Stored items from a collection
◇ ◇ ◇

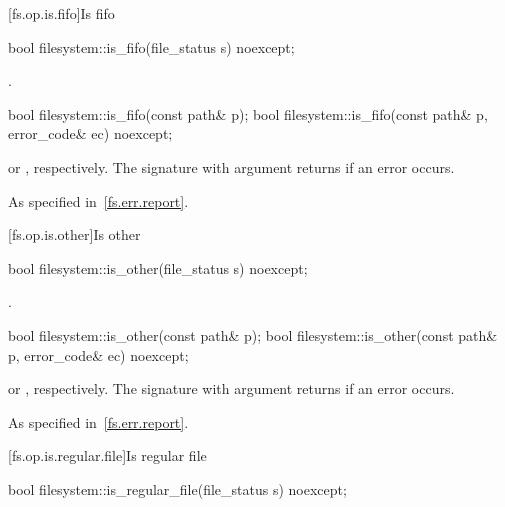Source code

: [fs.op.is.fifo]{Is fifo}

%
\begin{itemdecl}
bool filesystem::is_fifo(file_status s) noexcept;
\end{itemdecl}

\begin{itemdescr}
\pnum
\returns
{}.
\end{itemdescr}


%
\begin{itemdecl}
bool filesystem::is_fifo(const path& p);
bool filesystem::is_fifo(const path& p, error_code& ec) noexcept;
\end{itemdecl}

\begin{itemdescr}
\pnum
\returns
{} or , respectively.
The signature with argument  returns  if an error occurs.

\pnum
\throws
As specified in~\ref{fs.err.report}.
\end{itemdescr}


[fs.op.is.other]{Is other}

%
\begin{itemdecl}
bool filesystem::is_other(file_status s) noexcept;
\end{itemdecl}

\begin{itemdescr}
\pnum
\returns
{}.
\end{itemdescr}

%
\begin{itemdecl}
bool filesystem::is_other(const path& p);
bool filesystem::is_other(const path& p, error_code& ec) noexcept;
\end{itemdecl}

\begin{itemdescr}
\pnum
\returns
{} or ,
  respectively. The signature with argument  returns 
  if an error occurs.

\pnum
\throws
As specified in~\ref{fs.err.report}.
\end{itemdescr}


[fs.op.is.regular.file]{Is regular file}

%
\begin{itemdecl}
bool filesystem::is_regular_file(file_status s) noexcept;
\end{itemdecl}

◇ ◇ ◇

WHAT YOU NEED TO DO
Pictures in the records above are to be left out of an otherwise exact copy.

ANSWER AREA
Source code

: [fs.op.is.fifo]{Is fifo}

%
\begin{itemdecl}
bool filesystem::is_fifo(file_status s) noexcept;
\end{itemdecl}

\begin{itemdescr}
\pnum
\returns
{}.
\end{itemdescr}


%
\begin{itemdecl}
bool filesystem::is_fifo(const path& p);
bool filesystem::is_fifo(const path& p, error_code& ec) noexcept;
\end{itemdecl}

\begin{itemdescr}
\pnum
\returns
{} or , respectively.
The signature with argument  returns  if an error occurs.

\pnum
\throws
As specified in~\ref{fs.err.report}.
\end{itemdescr}


[fs.op.is.other]{Is other}

%
\begin{itemdecl}
bool filesystem::is_other(file_status s) noexcept;
\end{itemdecl}

\begin{itemdescr}
\pnum
\returns
{}.
\end{itemdescr}

%
\begin{itemdecl}
bool filesystem::is_other(const path& p);
bool filesystem::is_other(const path& p, error_code& ec) noexcept;
\end{itemdecl}

\begin{itemdescr}
\pnum
\returns
{} or ,
  respectively. The signature with argument  returns 
  if an error occurs.

\pnum
\throws
As specified in~\ref{fs.err.report}.
\end{itemdescr}


[fs.op.is.regular.file]{Is regular file}

%
\begin{itemdecl}
bool filesystem::is_regular_file(file_status s) noexcept;
\end{itemdecl}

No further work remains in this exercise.